3 Responses to “Reading Election Results”

  1. Lorenzo Says:

    Please keep Run-NIL.

    Gonzeka is doing VERY WELL. I’m NO FAN of Gonzeka but I see a FUTURE for his party.

    IF Gonzeka can WHIP UP PATRIOTISM against MR (ridiculing MR’s anti-SL moves, call him a COWARD for NOT resettling Sinhalas in Jaffna, for keeping Osama Bin Ladin as NPC CM, not punishing Kasippu Joseph Goebbels for treason), then UPFA will be HISTORY.

    NO ONE has guts to challenge MR on the PATRIOTISM camp. One who dares wins.

  2. Lorenzo Says:

    TAMILS and MUSLIMS are the majority in Colombo Metropolitian area.

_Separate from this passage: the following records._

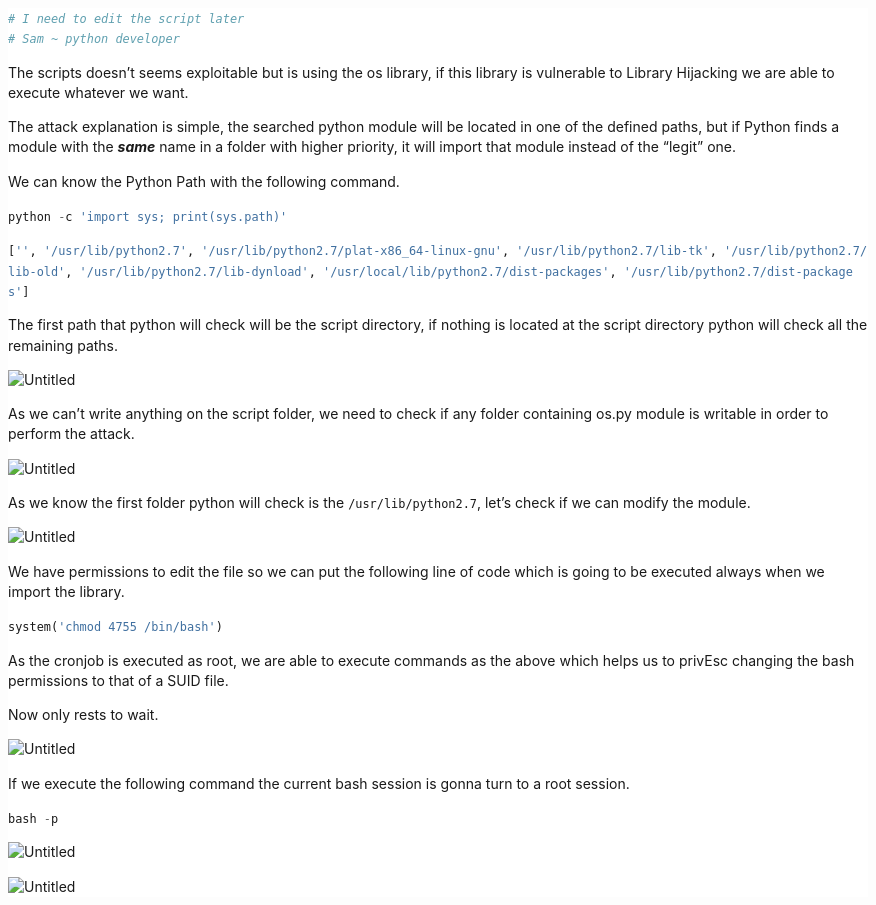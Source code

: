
 ```python
# I need to edit the script later
# Sam ~ python developer
```

The scripts doesn’t seems exploitable but is using the os library, if this library is vulnerable to Library Hijacking we are able to execute whatever we want.

The attack explanation is simple, the searched python module will be located in one of the defined paths, but if Python finds a module with the ***same*** name in a folder with higher priority, it will import that module instead of the “legit” one.

We can know the Python Path with the following command.

```python
python -c 'import sys; print(sys.path)'
```

```python
['', '/usr/lib/python2.7', '/usr/lib/python2.7/plat-x86_64-linux-gnu', '/usr/lib/python2.7/lib-tk', '/usr/lib/python2.7/lib-old', '/usr/lib/python2.7/lib-dynload', '/usr/local/lib/python2.7/dist-packages', '/usr/lib/python2.7/dist-packages']
```

The first path that python will check will be the script directory, if nothing is located at the script directory python will check all the remaining paths.

![Untitled](/HTB/friend-21.png)

As we can’t write anything on the script folder, we need to check if any folder containing os.py module is writable in order to perform the attack.

![Untitled](/HTB/friend-22.png)

As we know the first folder python will check is the `/usr/lib/python2.7`, let’s check if we can modify the module.

![Untitled](/HTB/friend-23.png)

We have permissions to edit the file so we can put the following line of code which is going to be executed always when we import the library.

```python
system('chmod 4755 /bin/bash')
```

As the cronjob is executed as root, we are able to execute commands as the above which helps us to privEsc changing the bash permissions to that of a SUID file.

Now only rests to wait.

![Untitled](/HTB/friend-26.gif)

If we execute the following command the current bash session is gonna turn to a root session.

```python
bash -p
```

![Untitled](/HTB/friend-24.png)

![Untitled](/HTB/friend-25.png)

    TAMILS will NEVER vote for the war winning party – UPFA and will always vote for CFA party – UNP.

    That is why UPFA always loses in Colombo.

  3. Dilrook Says:

    Once again Sinhala voters saved the regime. It is time disproportionate development allocation is done away with. Electorates with higher Sinhala concentration should be given preferntial consideration. Otherwise the lead may not be sustainable. It is a mathematical certainty that the Sinhalese can out do any minority vote surge. A number of leaders who miscalculated ended up in electoral wipe out. If the government has any political solution in mind (13+) it is time they are shed.

    The referendum option (1982) may make an ugly come back as the ruling party has more than half a million lead over the combined opposition in the two provinces that account for more than 50% of votes. There is no other way to retain the 2/3 majority beyond next year.